Death In Mudlick: A Coal Country Fight against the Drug Companies That Delivered the Opiod Epidemic, Eyre - B
This story is set in West Virginia, where some of America's major drug distributors pumped millions of Vicodin and OxyContin pills through small-town pharmacies with the help and support of local businessmen and without any government oversight. The state led the nation in deaths from opioids as a result. The author is the reporter who exposed the misdeeds of AmerisourceBergen, McKesson, Cardinal Health and Sav-Rite. He won a Pulitzer for his reporting.

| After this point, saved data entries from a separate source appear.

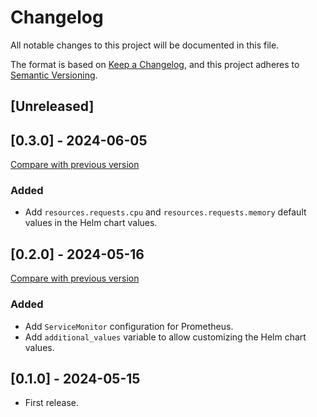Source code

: # Changelog

All notable changes to this project will be documented in this file.

The format is based on [Keep a Changelog](https://keepachangelog.com/en/1.1.0/),
and this project adheres
to [Semantic Versioning](https://semver.org/spec/v2.0.0.html).

## [Unreleased]

## [0.3.0] - 2024-06-05

[Compare with previous version](https://github.com/sparkfabrik/terraform-helm-descheduler/compare/0.2.0...0.3.0)

### Added

- Add `resources.requests.cpu` and `resources.requests.memory` default values in the Helm chart values.

## [0.2.0] - 2024-05-16

[Compare with previous version](https://github.com/sparkfabrik/terraform-helm-descheduler/compare/0.1.0...0.2.0)

### Added

- Add `ServiceMonitor` configuration for Prometheus.
- Add `additional_values` variable to allow customizing the Helm chart values.

## [0.1.0] - 2024-05-15

- First release.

The 2005 death by oxycodone intoxication of a forty-five-year- old former miner, Bull Preece, revealed that over 45 days, he had 630 pain pills in his possession. Bull's death was the beginning of the end for the secrecy under which the distributors operated. That year, the DEA and the WV Attorney-General had pursued and obtained awards against Purdue Pharma, the aggressive maker and seller of Oxy. McKesson had flagged the activities of a Sav-Rite pharmacist in Kermit, who managed the pharmacy that had supplied Preece. Preece's sister filed a wrongful death action against both the Ohio physician who prescribed drugs for her brother and the local Sav-Rite. The lawyer learned that people from all over the east coast daily filled prescriptions in Kermit, WV, that suppliers delivered massive amounts of meds and that in essence, the Sav-Rite was a 'pill mill'. The owner, Jim Wooley, had even opened a pain clinic where doctors could come and write scripts all day for compensation. The DEA also began to investigate and learned that Wooley's Sav-Rite was delivering 54,000 pills per day in a town with 209 people. In 2009, the government closed the Sav-Rite. Preece's sister, Debbie, settled the case and began assisting others who worked with her attorney, Jim Cagle. Soon, Cagle had 29 lawsuits in Mingo County Court. He eventually decided to up the ante and go after the pharmaceutical distributors. The WV Attorney General deputized Cagle, and an associate, to help on a case the state was oursuing. The election of a new republican AG with ties to the industry led to a stalling of the process and years of lies and subterfuge. The distributors took the position that they were not responsible if doctors prescribed drugs and pharmacists filled the orders. They eventually settled the state's suit for $36M. Then, the towns and villages pursued them and Congress aroused itself from its lethargy and began to investigate. The five CEO's of the largest distributors faced Congress in a hearing in May, 2018. The committee report eviscerated the conduct of the companies and the DEA. The litigation against the distributors became a national trend, with 1500 cases consolidated in a federal court in Cleveland. That court released information showing that between 2006 and 2012, 76 billion pain pills had been sold in America and that the states leading the way were West Virginia, Kentucky, South Carolina and Tennessee. The story is ongoing, sad and shocking.